If You Can't Use Them, Recycle Them: Optimizing Merging at Scale Mitigates Performance Tradeoffs
Muhammad Khalifa, Yi-Chern Tan, Arash Ahmadian, Tom Hosking, Honglak Lee, Lu Wang, Ahmet Üstün, Tom Sherborne, Matthias Gallé
TL;DR
The paper tackles the challenge of balancing capabilities across many tasks in very large language models by recycling suboptimal checkpoints through training-free linear merging. It introduces a CMA-ES-based optimization to find the weights for a linear model soup that maximizes a macro-average fitness across tasks, formalized as $\theta_{\text{mrg}} = \sum_i \alpha_i \theta_i$ with $\sum_i \alpha_i = 1$. Experiments with 16 checkpoints across two- and three-task settings show that the optimized merges achieve Pareto-optimal tradeoffs and often outperform both individual checkpoints and simple baselines, while revealing that most checkpoints contribute to the final model. This approach offers a scalable, cost-efficient method to recycle imperfect checkpoints in frontier-model workflows, enabling training-free optimization of task tradeoffs at scale.
Abstract
Model merging has shown great promise at combining expert models, but the benefit of merging is unclear when merging "generalist" models trained on many tasks. We explore merging in the context of large (~100B) models, by recycling checkpoints that exhibit tradeoffs among different tasks. Such checkpoints are often created in the process of developing a frontier model, and the suboptimal ones are usually discarded.
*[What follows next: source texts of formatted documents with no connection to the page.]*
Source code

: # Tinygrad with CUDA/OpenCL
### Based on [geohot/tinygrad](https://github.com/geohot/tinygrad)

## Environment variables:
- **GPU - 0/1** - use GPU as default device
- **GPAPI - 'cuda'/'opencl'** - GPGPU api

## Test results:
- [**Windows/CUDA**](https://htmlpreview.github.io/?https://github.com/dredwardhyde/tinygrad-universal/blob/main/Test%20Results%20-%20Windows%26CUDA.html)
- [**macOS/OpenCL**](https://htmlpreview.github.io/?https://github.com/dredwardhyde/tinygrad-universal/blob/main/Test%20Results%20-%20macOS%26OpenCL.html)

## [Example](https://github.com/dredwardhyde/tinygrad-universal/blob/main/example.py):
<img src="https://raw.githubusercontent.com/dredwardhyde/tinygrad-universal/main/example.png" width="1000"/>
Given a pool of model checkpoints obtained from different training runs (e.g., different stages, objectives, hyperparameters, and data mixtures), which naturally show tradeoffs across different language capabilities (e.g., instruction following vs. code generation), we investigate whether merging can recycle such suboptimal models into a Pareto-optimal one. Our optimization algorithm tunes the weight of each checkpoint in a linear combination, resulting in such an optimal model that outperforms both individual models and merge-based baselines. Further analysis shows that good merges tend to include almost all checkpoints with non-zero weights, indicating that even seemingly bad initial checkpoints can contribute to good final merges.